While archaeologists and their dating sequencing claims that when they find a fossil in the dirt, they can test it for age; however, they cannot know in advance when it lived or died—that is a guess they have to make. The lab to which the Carbon-14 dating is tested, does not know how much Carbon-14 the specimen had at the time of death, how much existed and was common for the time it lived, cannot know if other factors were involved, such as contaminants in the ground, water, or air when it lived, or afterward over the hundreds or thousands of years before being found. The lab cannot know at what rate the existing Carbon-14 in the specimen decayed, or any number of other factors the dating program is not equipped to consider.

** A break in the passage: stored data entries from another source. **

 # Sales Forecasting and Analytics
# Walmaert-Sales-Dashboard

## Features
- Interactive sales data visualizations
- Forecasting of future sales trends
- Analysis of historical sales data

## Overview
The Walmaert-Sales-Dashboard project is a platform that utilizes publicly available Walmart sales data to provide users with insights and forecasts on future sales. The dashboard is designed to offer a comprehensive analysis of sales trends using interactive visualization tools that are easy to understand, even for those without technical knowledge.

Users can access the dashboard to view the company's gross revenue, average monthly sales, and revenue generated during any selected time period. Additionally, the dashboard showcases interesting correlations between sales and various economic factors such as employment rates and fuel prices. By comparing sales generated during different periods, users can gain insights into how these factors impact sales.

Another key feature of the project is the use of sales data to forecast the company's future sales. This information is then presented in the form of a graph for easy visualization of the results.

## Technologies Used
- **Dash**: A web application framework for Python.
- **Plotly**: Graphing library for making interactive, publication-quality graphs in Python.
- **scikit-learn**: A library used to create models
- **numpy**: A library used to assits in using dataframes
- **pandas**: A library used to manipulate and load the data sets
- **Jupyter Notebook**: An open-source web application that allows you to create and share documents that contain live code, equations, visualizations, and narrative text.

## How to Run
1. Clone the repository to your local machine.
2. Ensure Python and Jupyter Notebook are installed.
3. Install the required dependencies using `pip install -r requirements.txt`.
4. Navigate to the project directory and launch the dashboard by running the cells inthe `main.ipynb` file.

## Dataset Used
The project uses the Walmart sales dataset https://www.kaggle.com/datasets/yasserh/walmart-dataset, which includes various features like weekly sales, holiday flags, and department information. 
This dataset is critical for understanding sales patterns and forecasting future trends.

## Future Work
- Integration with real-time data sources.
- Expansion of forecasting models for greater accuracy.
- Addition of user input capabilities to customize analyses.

    All the lab can do is measure how much Carbon-14 remains in the specimen and compare it to a table that is based upon a number of assumptions, such as those just stated, to provide an “age.” As an example, animals that lived before the Flood would have less Carbon-14 than after the Flood, since the conditions before the Flood, such as ice, moisture canopy, etc., blocking radiation from the Sun (X-ray and UV radiation—visible light which turns nitrogen into Carbon-14 in the atmosphere) existed, and how much was blocked from even forming.
    So how does science and the Carbon-14 clock dating sequencing and testing account for this variation? After all, they do have tables to use for other factors, such as the decrease or increase of Carbon-14 in the atmosphere during certain pre-determined periods, such as atomic bomb testing, ice-ages, etc. But what about the Flood?